To get a better glimpse of my mother at her best, we should jump in shallow waters of my childhood. Upon attending Catholic School as a child, my mother would dispense her Gospel to us at all the times. The Gospel according to Mom. In seventh grade, while in health class, we were speaking of babies in utero and how they are fed through the umbilical cord during pregnancy. I was shy and rarely would raise my hand, unless I knew for certain the answer to the question or I had factual information to present to the subject.
Well the opportunity had presented itself, I sat there with my hand raised like Horshack from Welcome Back Kotter. My seventh grade teacher, always pleased to see me participate, asked me to share. I proudly told her, “I still have a piece of my umbilical cord.” She went on to say, some parents choose to save them… I interrupted. “No, I mean mine is still attached to my belly button.” Imagine twenty-seven looks of wonderment, two looks of seventh grade- what the fucks and one look of I hope he does not show us.

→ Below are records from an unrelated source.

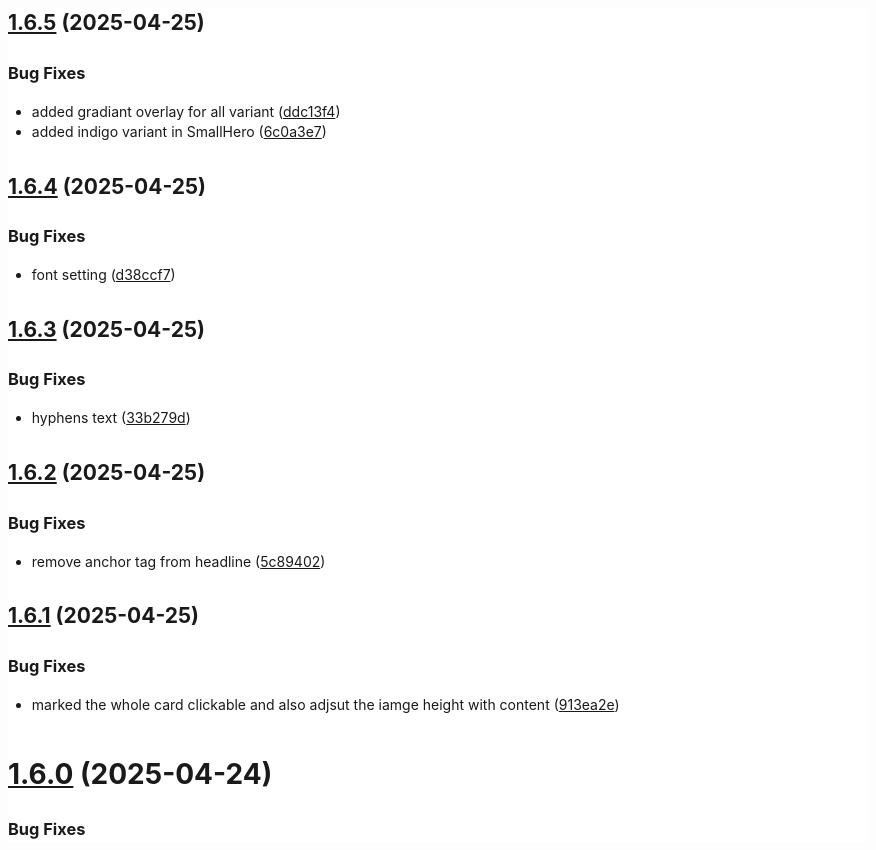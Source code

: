 ## [1.6.5](https://github.com/zepdev/design-system-zhd-react/compare/v1.6.4...v1.6.5) (2025-04-25)

### Bug Fixes

- added gradiant overlay for all variant ([ddc13f4](https://github.com/zepdev/design-system-zhd-react/commit/ddc13f407426b4124e99e2b3ccaf481205209fdd))
- added indigo variant in SmallHero ([6c0a3e7](https://github.com/zepdev/design-system-zhd-react/commit/6c0a3e79d518dcea1e44f74f22429cf18124d358))

## [1.6.4](https://github.com/zepdev/design-system-zhd-react/compare/v1.6.3...v1.6.4) (2025-04-25)

### Bug Fixes

- font setting ([d38ccf7](https://github.com/zepdev/design-system-zhd-react/commit/d38ccf7cd8dca6db1a8b07fb373720c176c0eb12))

## [1.6.3](https://github.com/zepdev/design-system-zhd-react/compare/v1.6.2...v1.6.3) (2025-04-25)

### Bug Fixes

- hyphens text ([33b279d](https://github.com/zepdev/design-system-zhd-react/commit/33b279d01e56990a81bb7ed6ccdcbc3db7805333))

## [1.6.2](https://github.com/zepdev/design-system-zhd-react/compare/v1.6.1...v1.6.2) (2025-04-25)

### Bug Fixes

- remove anchor tag from headline ([5c89402](https://github.com/zepdev/design-system-zhd-react/commit/5c894022a32cc1328a496225de0f0e92bb5963f9))

## [1.6.1](https://github.com/zepdev/design-system-zhd-react/compare/v1.6.0...v1.6.1) (2025-04-25)

### Bug Fixes

- marked the whole card clickable and also adjsut the iamge height with content ([913ea2e](https://github.com/zepdev/design-system-zhd-react/commit/913ea2eea108cceea434d9a85f1ef546540c29c3))

# [1.6.0](https://github.com/zepdev/design-system-zhd-react/compare/v1.5.16...v1.6.0) (2025-04-24)

### Bug Fixes
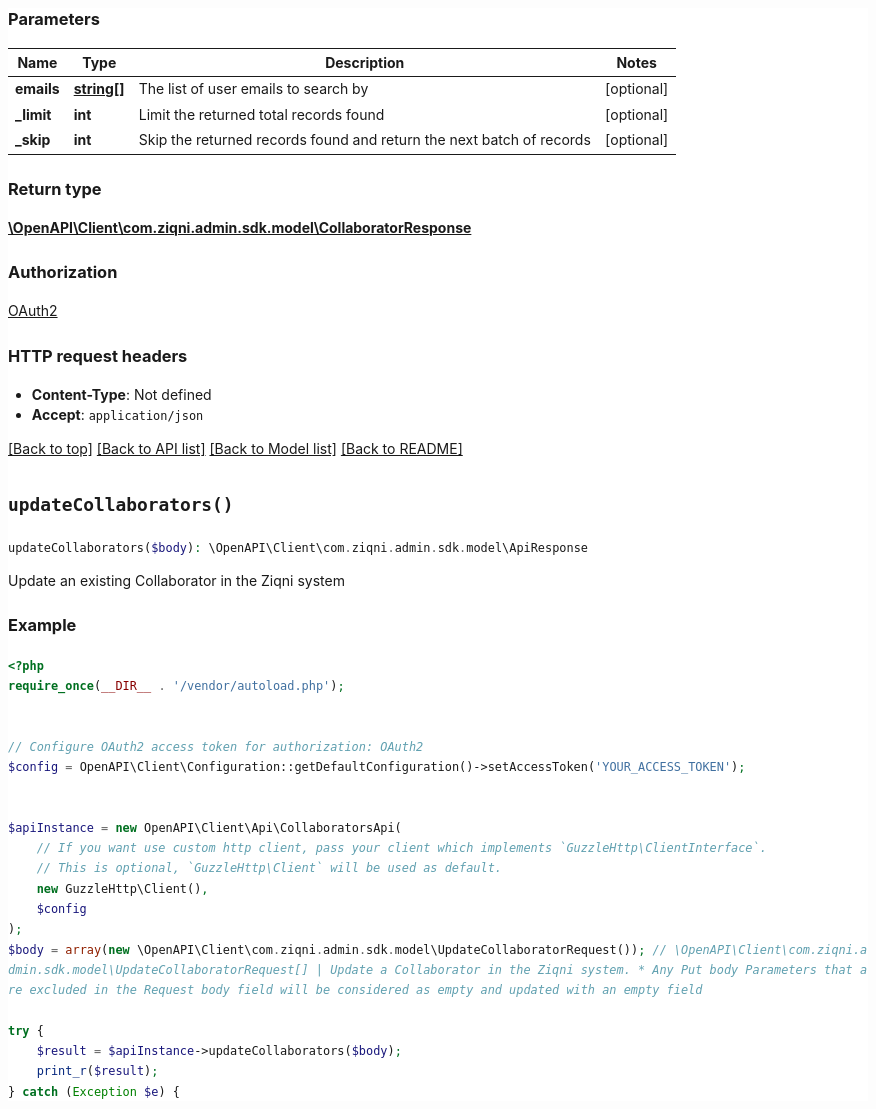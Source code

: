 ### Parameters

| Name | Type | Description  | Notes |
| ------------- | ------------- | ------------- | ------------- |
| **emails** | [**string[]**](../Model/string.md)| The list of user emails to search by | [optional] |
| **_limit** | **int**| Limit the returned total records found | [optional] |
| **_skip** | **int**| Skip the returned records found and return the next batch of records | [optional] |

### Return type

[**\OpenAPI\Client\com.ziqni.admin.sdk.model\CollaboratorResponse**](../Model/CollaboratorResponse.md)

### Authorization

[OAuth2](../../README.md#OAuth2)

### HTTP request headers

- **Content-Type**: Not defined
- **Accept**: `application/json`

[[Back to top]](#) [[Back to API list]](../../README.md#endpoints)
[[Back to Model list]](../../README.md#models)
[[Back to README]](../../README.md)

## `updateCollaborators()`

```php
updateCollaborators($body): \OpenAPI\Client\com.ziqni.admin.sdk.model\ApiResponse
```



Update an existing Collaborator in the Ziqni system

### Example

```php
<?php
require_once(__DIR__ . '/vendor/autoload.php');


// Configure OAuth2 access token for authorization: OAuth2
$config = OpenAPI\Client\Configuration::getDefaultConfiguration()->setAccessToken('YOUR_ACCESS_TOKEN');


$apiInstance = new OpenAPI\Client\Api\CollaboratorsApi(
    // If you want use custom http client, pass your client which implements `GuzzleHttp\ClientInterface`.
    // This is optional, `GuzzleHttp\Client` will be used as default.
    new GuzzleHttp\Client(),
    $config
);
$body = array(new \OpenAPI\Client\com.ziqni.admin.sdk.model\UpdateCollaboratorRequest()); // \OpenAPI\Client\com.ziqni.admin.sdk.model\UpdateCollaboratorRequest[] | Update a Collaborator in the Ziqni system. * Any Put body Parameters that are excluded in the Request body field will be considered as empty and updated with an empty field

try {
    $result = $apiInstance->updateCollaborators($body);
    print_r($result);
} catch (Exception $e) {
```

You as the reader may need some clarity. You see I use to pick at my belly button, my mother use to tell me to stop picking at it or I would starve because that is where she used to feed me. She would say ” Stop picking at your belly button, or your supper will come out.” She would go on to tell me that the dry skin inside my belly button was my umbilical cord and not to touch it. The Gospel according to Mom.
So here I stand in all my pride in front of twenty two looks of wonderments, five looks of what the fucks, one look of I hope he does not show us, and one who started to careless doodle on his desk. I go on to tell the story of me and my umbilical cord. How if I pick it at it you very well could have my hot lunch on my desk. I raise my shirt as a defense lawyer admitting evidence. Exhibit A: my belly button. Some gasped, others laughed, even the doodler dropped his pen.
What they witnessed was a normal belly button. My teacher came in for a closer look. “Why sweetie that’s lint, just pick it out.” It took a full year before I raised my hand again.
Eight grade, nearly a year later. We are reading To Kill a Mockingbird. My eight grade teacher (she was a nun) is talking about the books destruction of innocence. I raise my hand with no reluctancy. I told my teacher that “my future wife will destroy my innocence.” The Gospel according to Mom. My teacher’s response, “You’re probably right.”